__RECORDS SHOWN__
+ + + +

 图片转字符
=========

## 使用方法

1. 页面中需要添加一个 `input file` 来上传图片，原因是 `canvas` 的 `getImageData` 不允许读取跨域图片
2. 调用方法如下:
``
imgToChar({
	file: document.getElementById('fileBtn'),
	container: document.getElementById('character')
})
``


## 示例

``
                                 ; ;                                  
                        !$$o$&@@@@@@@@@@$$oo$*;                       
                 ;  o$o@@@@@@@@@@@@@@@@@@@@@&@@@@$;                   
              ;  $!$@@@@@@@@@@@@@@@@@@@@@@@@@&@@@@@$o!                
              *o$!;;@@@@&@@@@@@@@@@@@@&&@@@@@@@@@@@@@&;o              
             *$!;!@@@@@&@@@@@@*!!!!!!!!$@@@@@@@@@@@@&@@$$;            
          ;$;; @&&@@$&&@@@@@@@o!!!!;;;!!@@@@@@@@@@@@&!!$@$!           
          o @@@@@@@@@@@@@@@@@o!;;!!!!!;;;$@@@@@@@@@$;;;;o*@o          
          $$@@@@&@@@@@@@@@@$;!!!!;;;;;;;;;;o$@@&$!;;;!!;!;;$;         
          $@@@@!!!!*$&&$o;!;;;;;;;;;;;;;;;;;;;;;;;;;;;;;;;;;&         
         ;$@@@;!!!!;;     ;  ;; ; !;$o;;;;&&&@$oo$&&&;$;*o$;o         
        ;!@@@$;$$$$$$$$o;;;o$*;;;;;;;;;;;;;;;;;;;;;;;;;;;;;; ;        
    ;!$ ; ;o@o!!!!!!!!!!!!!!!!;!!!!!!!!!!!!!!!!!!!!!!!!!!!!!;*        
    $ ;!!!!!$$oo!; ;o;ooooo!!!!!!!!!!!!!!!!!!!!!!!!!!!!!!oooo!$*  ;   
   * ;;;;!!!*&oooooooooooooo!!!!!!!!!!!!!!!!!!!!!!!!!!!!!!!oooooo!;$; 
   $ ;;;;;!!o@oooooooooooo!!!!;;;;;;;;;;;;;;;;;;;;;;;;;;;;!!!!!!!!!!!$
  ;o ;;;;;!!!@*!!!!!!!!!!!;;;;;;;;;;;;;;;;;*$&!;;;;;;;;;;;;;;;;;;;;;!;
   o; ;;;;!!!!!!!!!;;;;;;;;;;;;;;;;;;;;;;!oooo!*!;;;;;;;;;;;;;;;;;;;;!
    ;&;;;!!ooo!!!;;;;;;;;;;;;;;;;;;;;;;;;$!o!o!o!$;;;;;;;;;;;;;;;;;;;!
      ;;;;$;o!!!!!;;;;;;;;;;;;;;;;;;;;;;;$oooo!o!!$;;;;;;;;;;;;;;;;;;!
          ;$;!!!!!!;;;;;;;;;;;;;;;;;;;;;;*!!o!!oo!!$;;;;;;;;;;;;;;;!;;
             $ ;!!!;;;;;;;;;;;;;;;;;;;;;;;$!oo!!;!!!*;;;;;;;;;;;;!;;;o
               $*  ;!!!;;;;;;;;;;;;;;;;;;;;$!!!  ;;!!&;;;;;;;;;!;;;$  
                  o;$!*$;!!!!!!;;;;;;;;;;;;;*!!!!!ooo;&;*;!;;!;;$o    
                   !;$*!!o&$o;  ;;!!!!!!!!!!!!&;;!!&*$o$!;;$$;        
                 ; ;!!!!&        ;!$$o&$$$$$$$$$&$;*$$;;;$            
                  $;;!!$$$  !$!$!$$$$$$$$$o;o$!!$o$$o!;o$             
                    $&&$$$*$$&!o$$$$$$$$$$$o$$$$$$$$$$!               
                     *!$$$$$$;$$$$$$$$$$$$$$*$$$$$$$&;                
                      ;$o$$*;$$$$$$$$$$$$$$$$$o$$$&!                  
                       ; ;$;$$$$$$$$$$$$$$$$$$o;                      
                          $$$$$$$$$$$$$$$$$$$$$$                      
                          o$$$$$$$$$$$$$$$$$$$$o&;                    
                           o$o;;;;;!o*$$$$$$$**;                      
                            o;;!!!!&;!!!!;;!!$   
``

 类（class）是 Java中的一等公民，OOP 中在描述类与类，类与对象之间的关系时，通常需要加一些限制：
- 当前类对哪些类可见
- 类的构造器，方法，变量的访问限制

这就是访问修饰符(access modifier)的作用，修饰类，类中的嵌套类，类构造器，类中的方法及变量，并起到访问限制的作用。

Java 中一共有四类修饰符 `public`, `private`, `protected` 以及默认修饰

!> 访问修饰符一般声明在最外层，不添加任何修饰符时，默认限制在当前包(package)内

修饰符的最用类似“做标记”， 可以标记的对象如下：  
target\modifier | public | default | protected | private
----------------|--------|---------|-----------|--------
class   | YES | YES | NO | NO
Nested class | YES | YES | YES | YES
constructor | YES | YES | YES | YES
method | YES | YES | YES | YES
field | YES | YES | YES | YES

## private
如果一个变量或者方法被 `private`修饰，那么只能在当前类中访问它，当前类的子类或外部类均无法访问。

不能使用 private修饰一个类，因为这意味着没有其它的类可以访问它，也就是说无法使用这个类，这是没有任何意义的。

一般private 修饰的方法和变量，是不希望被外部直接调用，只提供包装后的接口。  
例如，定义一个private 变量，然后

+ + + +

__WORK INSTRUCTIONS__
Word for word, copy out all the data given above.

__YOUR RESPONSE__
 图片转字符
=========

## 使用方法

1. 页面中需要添加一个 `input file` 来上传图片，原因是 `canvas` 的 `getImageData` 不允许读取跨域图片
2. 调用方法如下:
``
imgToChar({
	file: document.getElementById('fileBtn'),
	container: document.getElementById('character')
})
``


## 示例

``
                                 ; ;                                  
                        !$$o$&@@@@@@@@@@$$oo$*;                       
                 ;  o$o@@@@@@@@@@@@@@@@@@@@@&@@@@$;                   
              ;  $!$@@@@@@@@@@@@@@@@@@@@@@@@@&@@@@@$o!                
              *o$!;;@@@@&@@@@@@@@@@@@@&&@@@@@@@@@@@@@&;o              
             *$!;!@@@@@&@@@@@@*!!!!!!!!$@@@@@@@@@@@@&@@$$;            
          ;$;; @&&@@$&&@@@@@@@o!!!!;;;!!@@@@@@@@@@@@&!!$@$!           
          o @@@@@@@@@@@@@@@@@o!;;!!!!!;;;$@@@@@@@@@$;;;;o*@o          
          $$@@@@&@@@@@@@@@@$;!!!!;;;;;;;;;;o$@@&$!;;;!!;!;;$;         
          $@@@@!!!!*$&&$o;!;;;;;;;;;;;;;;;;;;;;;;;;;;;;;;;;;&         
         ;$@@@;!!!!;;     ;  ;; ; !;$o;;;;&&&@$oo$&&&;$;*o$;o         
        ;!@@@$;$$$$$$$$o;;;o$*;;;;;;;;;;;;;;;;;;;;;;;;;;;;;; ;        
    ;!$ ; ;o@o!!!!!!!!!!!!!!!!;!!!!!!!!!!!!!!!!!!!!!!!!!!!!!;*        
    $ ;!!!!!$$oo!; ;o;ooooo!!!!!!!!!!!!!!!!!!!!!!!!!!!!!!oooo!$*  ;   
   * ;;;;!!!*&oooooooooooooo!!!!!!!!!!!!!!!!!!!!!!!!!!!!!!!oooooo!;$; 
   $ ;;;;;!!o@oooooooooooo!!!!;;;;;;;;;;;;;;;;;;;;;;;;;;;;!!!!!!!!!!!$
  ;o ;;;;;!!!@*!!!!!!!!!!!;;;;;;;;;;;;;;;;;*$&!;;;;;;;;;;;;;;;;;;;;;!;
   o; ;;;;!!!!!!!!!;;;;;;;;;;;;;;;;;;;;;;!oooo!*!;;;;;;;;;;;;;;;;;;;;!
    ;&;;;!!ooo!!!;;;;;;;;;;;;;;;;;;;;;;;;$!o!o!o!$;;;;;;;;;;;;;;;;;;;!
      ;;;;$;o!!!!!;;;;;;;;;;;;;;;;;;;;;;;$oooo!o!!$;;;;;;;;;;;;;;;;;;!
          ;$;!!!!!!;;;;;;;;;;;;;;;;;;;;;;*!!o!!oo!!$;;;;;;;;;;;;;;;!;;
             $ ;!!!;;;;;;;;;;;;;;;;;;;;;;;$!oo!!;!!!*;;;;;;;;;;;;!;;;o
               $*  ;!!!;;;;;;;;;;;;;;;;;;;;$!!!  ;;!!&;;;;;;;;;!;;;$  
                  o;$!*$;!!!!!!;;;;;;;;;;;;;*!!!!!ooo;&;*;!;;!;;$o    
                   !;$*!!o&$o;  ;;!!!!!!!!!!!!&;;!!&*$o$!;;$$;        
                 ; ;!!!!&        ;!$$o&$$$$$$$$$&$;*$$;;;$            
                  $;;!!$$$  !$!$!$$$$$$$$$o;o$!!$o$$o!;o$             
                    $&&$$$*$$&!o$$$$$$$$$$$o$$$$$$$$$$!               
                     *!$$$$$$;$$$$$$$$$$$$$$*$$$$$$$&;                
                      ;$o$$*;$$$$$$$$$$$$$$$$$o$$$&!                  
                       ; ;$;$$$$$$$$$$$$$$$$$$o;                      
                          $$$$$$$$$$$$$$$$$$$$$$                      
                          o$$$$$$$$$$$$$$$$$$$$o&;                    
                           o$o;;;;;!o*$$$$$$$**;                      
                            o;;!!!!&;!!!!;;!!$   
``

 类（class）是 Java中的一等公民，OOP 中在描述类与类，类与对象之间的关系时，通常需要加一些限制：
- 当前类对哪些类可见
- 类的构造器，方法，变量的访问限制

这就是访问修饰符(access modifier)的作用，修饰类，类中的嵌套类，类构造器，类中的方法及变量，并起到访问限制的作用。

Java 中一共有四类修饰符 `public`, `private`, `protected` 以及默认修饰

!> 访问修饰符一般声明在最外层，不添加任何修饰符时，默认限制在当前包(package)内

修饰符的最用类似“做标记”， 可以标记的对象如下：  
target\modifier | public | default | protected | private
----------------|--------|---------|-----------|--------
class   | YES | YES | NO | NO
Nested class | YES | YES | YES | YES
constructor | YES | YES | YES | YES
method | YES | YES | YES | YES
field | YES | YES | YES | YES

## private
如果一个变量或者方法被 `private`修饰，那么只能在当前类中访问它，当前类的子类或外部类均无法访问。

不能使用 private修饰一个类，因为这意味着没有其它的类可以访问它，也就是说无法使用这个类，这是没有任何意义的。

一般private 修饰的方法和变量，是不希望被外部直接调用，只提供包装后的接口。  
例如，定义一个private 变量，然后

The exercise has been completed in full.